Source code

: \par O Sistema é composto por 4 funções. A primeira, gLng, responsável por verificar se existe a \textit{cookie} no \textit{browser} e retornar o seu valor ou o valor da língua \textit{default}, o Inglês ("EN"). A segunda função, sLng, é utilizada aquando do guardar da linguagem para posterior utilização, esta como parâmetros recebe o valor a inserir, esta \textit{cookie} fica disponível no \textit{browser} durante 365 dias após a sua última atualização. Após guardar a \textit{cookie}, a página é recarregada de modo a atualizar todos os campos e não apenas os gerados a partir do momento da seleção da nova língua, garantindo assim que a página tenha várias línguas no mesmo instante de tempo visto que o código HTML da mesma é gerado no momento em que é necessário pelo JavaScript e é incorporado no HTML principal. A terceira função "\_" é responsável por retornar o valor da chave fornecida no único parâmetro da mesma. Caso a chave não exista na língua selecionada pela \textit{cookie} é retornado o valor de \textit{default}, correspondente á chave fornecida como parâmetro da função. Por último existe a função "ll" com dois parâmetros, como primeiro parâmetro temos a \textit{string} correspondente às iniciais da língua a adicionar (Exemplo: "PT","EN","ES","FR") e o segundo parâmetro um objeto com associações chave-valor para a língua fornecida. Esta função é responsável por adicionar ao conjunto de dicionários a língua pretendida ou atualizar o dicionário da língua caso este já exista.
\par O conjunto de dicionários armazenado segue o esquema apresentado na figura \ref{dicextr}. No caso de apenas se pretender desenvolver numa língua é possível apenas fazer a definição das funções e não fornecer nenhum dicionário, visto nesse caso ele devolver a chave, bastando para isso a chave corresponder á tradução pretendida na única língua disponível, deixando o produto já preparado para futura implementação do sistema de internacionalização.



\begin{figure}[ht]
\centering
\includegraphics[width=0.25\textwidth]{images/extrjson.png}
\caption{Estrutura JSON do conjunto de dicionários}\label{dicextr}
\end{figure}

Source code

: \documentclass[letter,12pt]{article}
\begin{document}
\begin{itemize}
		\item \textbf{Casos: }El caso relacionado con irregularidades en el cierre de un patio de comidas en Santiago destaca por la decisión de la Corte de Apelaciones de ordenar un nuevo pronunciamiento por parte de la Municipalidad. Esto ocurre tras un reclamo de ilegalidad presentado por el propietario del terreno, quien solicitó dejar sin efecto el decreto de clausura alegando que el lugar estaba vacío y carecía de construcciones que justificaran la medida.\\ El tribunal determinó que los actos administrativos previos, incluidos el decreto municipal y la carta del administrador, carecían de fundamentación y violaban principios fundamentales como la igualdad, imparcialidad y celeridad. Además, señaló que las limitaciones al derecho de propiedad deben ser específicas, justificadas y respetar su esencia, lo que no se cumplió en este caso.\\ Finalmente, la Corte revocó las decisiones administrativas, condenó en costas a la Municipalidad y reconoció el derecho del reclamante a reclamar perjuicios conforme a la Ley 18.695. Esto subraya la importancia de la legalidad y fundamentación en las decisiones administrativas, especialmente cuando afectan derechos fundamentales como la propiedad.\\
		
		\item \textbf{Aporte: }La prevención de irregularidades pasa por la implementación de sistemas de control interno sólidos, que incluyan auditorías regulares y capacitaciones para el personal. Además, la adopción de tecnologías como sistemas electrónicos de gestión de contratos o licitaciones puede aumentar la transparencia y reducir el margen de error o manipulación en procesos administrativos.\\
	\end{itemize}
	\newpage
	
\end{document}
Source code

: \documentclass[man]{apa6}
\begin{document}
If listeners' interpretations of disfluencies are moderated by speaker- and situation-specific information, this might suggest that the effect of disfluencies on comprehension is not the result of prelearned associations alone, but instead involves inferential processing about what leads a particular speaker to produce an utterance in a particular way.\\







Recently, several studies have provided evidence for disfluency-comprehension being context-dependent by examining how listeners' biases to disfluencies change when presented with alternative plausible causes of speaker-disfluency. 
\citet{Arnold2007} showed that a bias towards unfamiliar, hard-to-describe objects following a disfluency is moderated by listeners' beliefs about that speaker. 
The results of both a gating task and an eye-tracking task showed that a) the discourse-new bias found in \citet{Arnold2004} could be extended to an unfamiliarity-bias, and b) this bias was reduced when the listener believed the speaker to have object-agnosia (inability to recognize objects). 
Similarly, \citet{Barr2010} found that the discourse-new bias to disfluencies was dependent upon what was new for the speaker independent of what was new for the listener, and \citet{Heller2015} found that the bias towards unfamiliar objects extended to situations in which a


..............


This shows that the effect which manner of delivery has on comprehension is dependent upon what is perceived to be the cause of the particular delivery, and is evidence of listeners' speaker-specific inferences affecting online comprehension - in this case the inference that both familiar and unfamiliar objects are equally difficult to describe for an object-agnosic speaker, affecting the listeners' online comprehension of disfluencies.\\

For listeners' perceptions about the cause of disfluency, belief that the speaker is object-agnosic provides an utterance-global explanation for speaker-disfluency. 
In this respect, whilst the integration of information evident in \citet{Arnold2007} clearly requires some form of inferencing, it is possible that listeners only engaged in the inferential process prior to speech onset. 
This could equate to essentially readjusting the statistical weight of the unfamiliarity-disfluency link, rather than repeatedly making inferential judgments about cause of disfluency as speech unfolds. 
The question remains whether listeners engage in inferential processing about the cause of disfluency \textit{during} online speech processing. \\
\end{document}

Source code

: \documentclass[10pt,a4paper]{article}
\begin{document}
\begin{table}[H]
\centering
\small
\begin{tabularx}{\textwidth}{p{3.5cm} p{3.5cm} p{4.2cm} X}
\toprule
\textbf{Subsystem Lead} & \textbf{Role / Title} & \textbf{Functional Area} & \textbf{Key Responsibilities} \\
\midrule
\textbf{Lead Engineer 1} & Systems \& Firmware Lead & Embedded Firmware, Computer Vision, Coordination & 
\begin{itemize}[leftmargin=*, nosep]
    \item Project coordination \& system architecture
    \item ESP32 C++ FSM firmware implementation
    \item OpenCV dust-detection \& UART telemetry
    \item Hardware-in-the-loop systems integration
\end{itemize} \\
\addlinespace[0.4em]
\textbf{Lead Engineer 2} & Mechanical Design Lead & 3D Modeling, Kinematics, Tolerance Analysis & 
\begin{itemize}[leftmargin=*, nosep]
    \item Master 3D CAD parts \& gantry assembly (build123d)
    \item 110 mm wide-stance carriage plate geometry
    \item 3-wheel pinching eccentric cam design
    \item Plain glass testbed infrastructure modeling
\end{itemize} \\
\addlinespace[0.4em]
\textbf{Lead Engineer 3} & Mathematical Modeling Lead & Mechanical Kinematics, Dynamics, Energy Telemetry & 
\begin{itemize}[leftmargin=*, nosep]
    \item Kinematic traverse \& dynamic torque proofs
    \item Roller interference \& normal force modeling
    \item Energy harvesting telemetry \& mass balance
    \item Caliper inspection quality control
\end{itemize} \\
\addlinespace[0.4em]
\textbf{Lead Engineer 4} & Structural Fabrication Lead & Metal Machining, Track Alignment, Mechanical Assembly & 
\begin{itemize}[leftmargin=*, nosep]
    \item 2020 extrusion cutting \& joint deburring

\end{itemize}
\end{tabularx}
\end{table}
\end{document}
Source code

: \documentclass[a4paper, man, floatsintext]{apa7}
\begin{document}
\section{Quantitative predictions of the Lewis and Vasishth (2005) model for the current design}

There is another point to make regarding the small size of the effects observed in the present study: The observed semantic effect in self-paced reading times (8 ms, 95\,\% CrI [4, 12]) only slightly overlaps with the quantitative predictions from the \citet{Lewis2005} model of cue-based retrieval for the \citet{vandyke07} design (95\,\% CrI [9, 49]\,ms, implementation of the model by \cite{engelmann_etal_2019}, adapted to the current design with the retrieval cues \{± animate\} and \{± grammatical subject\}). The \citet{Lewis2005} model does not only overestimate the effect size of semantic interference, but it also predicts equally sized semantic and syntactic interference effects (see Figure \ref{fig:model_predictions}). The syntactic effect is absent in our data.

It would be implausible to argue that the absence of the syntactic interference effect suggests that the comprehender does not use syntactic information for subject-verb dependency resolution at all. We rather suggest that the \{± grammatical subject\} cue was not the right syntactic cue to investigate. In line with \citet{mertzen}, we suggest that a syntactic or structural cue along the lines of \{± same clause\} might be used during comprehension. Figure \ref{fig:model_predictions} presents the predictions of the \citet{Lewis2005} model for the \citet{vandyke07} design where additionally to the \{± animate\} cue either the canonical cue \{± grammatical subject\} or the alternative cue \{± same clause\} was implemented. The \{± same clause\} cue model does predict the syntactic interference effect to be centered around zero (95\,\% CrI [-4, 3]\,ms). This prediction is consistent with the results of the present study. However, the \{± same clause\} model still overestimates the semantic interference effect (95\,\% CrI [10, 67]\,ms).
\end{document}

--------

**What the task asks**
In the entries above, locate every line with the word "could" and copy it.

**Answer box**
The results of both a gating task and an eye-tracking task showed that a) the discourse-new bias found in \citet{Arnold2004} could be extended to an unfamiliarity-bias, and b) this bias was reduced when the listener believed the speaker to have object-agnosia (inability to recognize objects). 
This could equate to essentially readjusting the statistical weight of the unfamiliarity-disfluency link, rather than repeatedly making inferential judgments about cause of disfluency as speech unfolds. 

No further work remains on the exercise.